As Jesus was beginning to bear His Cross, people were surrounding him. Youthful looking bare-chested soldiers (without beards) were positioning the Cross on His shoulders. Jesus seemed oblivious of the chaos around Him. Nothing seemed out of the ordinary until I noticed the top right corner of the image. Isn't that a tambuli the man is playing?!
Reflections on the Stations of the Cross began inside the San Ildefonso Parish Church in Tanay. After prayers and meditation on the first two stations, I took a good look at the beautiful wood carvings. The reliefs were intricately designed, and the colours were so vivid, considering that these artworks were centuries old! Sadly, the colours did not transfer well to the photograph because of the intense yellow lighting coming through the church's windows.
The first station shows Jesus being brought by Roman soldiers to trial. A scribe was taking notes of the proceedings as onlookers watched through windows. A child seemingly handed over a pot to Pontius Pilate, hidden behind the table, as the woman beside the child was signalling with her hands. As I was taking a souvenir shot of the first station, I did a double take: Wait! Is that Roman soldier on the right holding a bolo?!?
Hmm... that made me give this artwork another look. I wasn't looking at Roman soldiers at all. Those were Spanish conquistadores bringing Jesus to a sultan-like Pontius Pilate to get tried!
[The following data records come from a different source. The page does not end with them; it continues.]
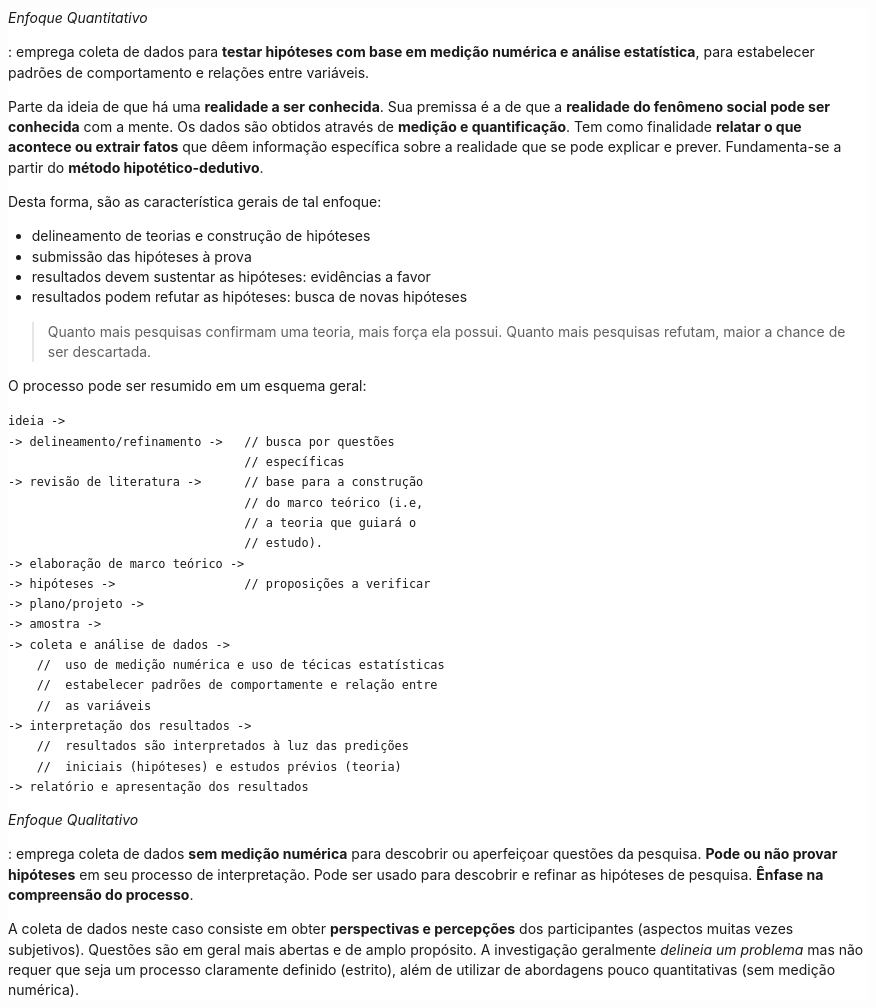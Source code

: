 
*Enfoque Quantitativo*

:   emprega coleta de dados para **testar hipóteses com base em medição numérica e análise estatística**, para estabelecer padrões de comportamento e relações entre variáveis.

Parte da ideia de que há uma **realidade a ser conhecida**. Sua premissa é a de que a **realidade do fenômeno social pode ser conhecida** com a mente. Os dados são obtidos através de **medição e quantificação**. Tem como finalidade **relatar o que acontece ou extrair fatos** que dêem informação específica sobre a realidade que se pode explicar e prever. Fundamenta-se a partir do **método hipotético-dedutivo**.

Desta forma, são as característica gerais de tal enfoque:

- delineamento de teorias e construção de hipóteses
- submissão das hipóteses à prova
- resultados devem sustentar as hipóteses: evidências a favor
- resultados podem refutar as hipóteses: busca de novas hipóteses

> Quanto mais pesquisas confirmam uma teoria, mais força ela possui. Quanto mais pesquisas refutam, maior a chance de ser descartada.

O processo pode ser resumido em um esquema geral:
```
ideia ->
-> delineamento/refinamento ->   // busca por questões
                                 // específicas
-> revisão de literatura ->      // base para a construção
                                 // do marco teórico (i.e,
                                 // a teoria que guiará o
                                 // estudo).
-> elaboração de marco teórico ->
-> hipóteses ->                  // proposições a verificar
-> plano/projeto ->
-> amostra ->
-> coleta e análise de dados ->
    //  uso de medição numérica e uso de técicas estatísticas
    //  estabelecer padrões de comportamente e relação entre
    //  as variáveis
-> interpretação dos resultados ->
    //  resultados são interpretados à luz das predições
    //  iniciais (hipóteses) e estudos prévios (teoria)
-> relatório e apresentação dos resultados
```


*Enfoque Qualitativo*

:   emprega coleta de dados **sem medição numérica** para descobrir ou aperfeiçoar questões da pesquisa. **Pode ou não provar hipóteses** em seu processo de interpretação. Pode ser usado para descobrir e refinar as hipóteses de pesquisa. **Ênfase na compreensão do processo**.

A coleta de dados neste caso consiste em obter **perspectivas e percepções** dos participantes (aspectos muitas vezes subjetivos). Questões são em geral mais abertas e de amplo propósito. A investigação geralmente *delineia um problema* mas não requer que seja um processo claramente definido (estrito), além de utilizar de abordagens pouco quantitativas (sem medição numérica).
Wow! Obviously, the artist has infused a lot of Asian and Filipino material into the artwork of the Stations of the Cross in this church! This artist seems to have a lot of angst against the Spaniards, depicting them as the Roman soldiers with bolos. Nick Joaquin has referred to this artist and called him the "Maestro of Tanay". Unfortunately, no one knows who the artist is. Too bad I wasn't able to look more closely at the rest of the stations because I wanted to study the facade of the church.
I thought that since it's Maundy Thursday, I would escape the pranks commonly connected with April Fools'. Apparently not. The first church in this year's visita iglesia has a sprinkling of local flavour that could be easily missed until the unexpecting pilgrim takes a closer look.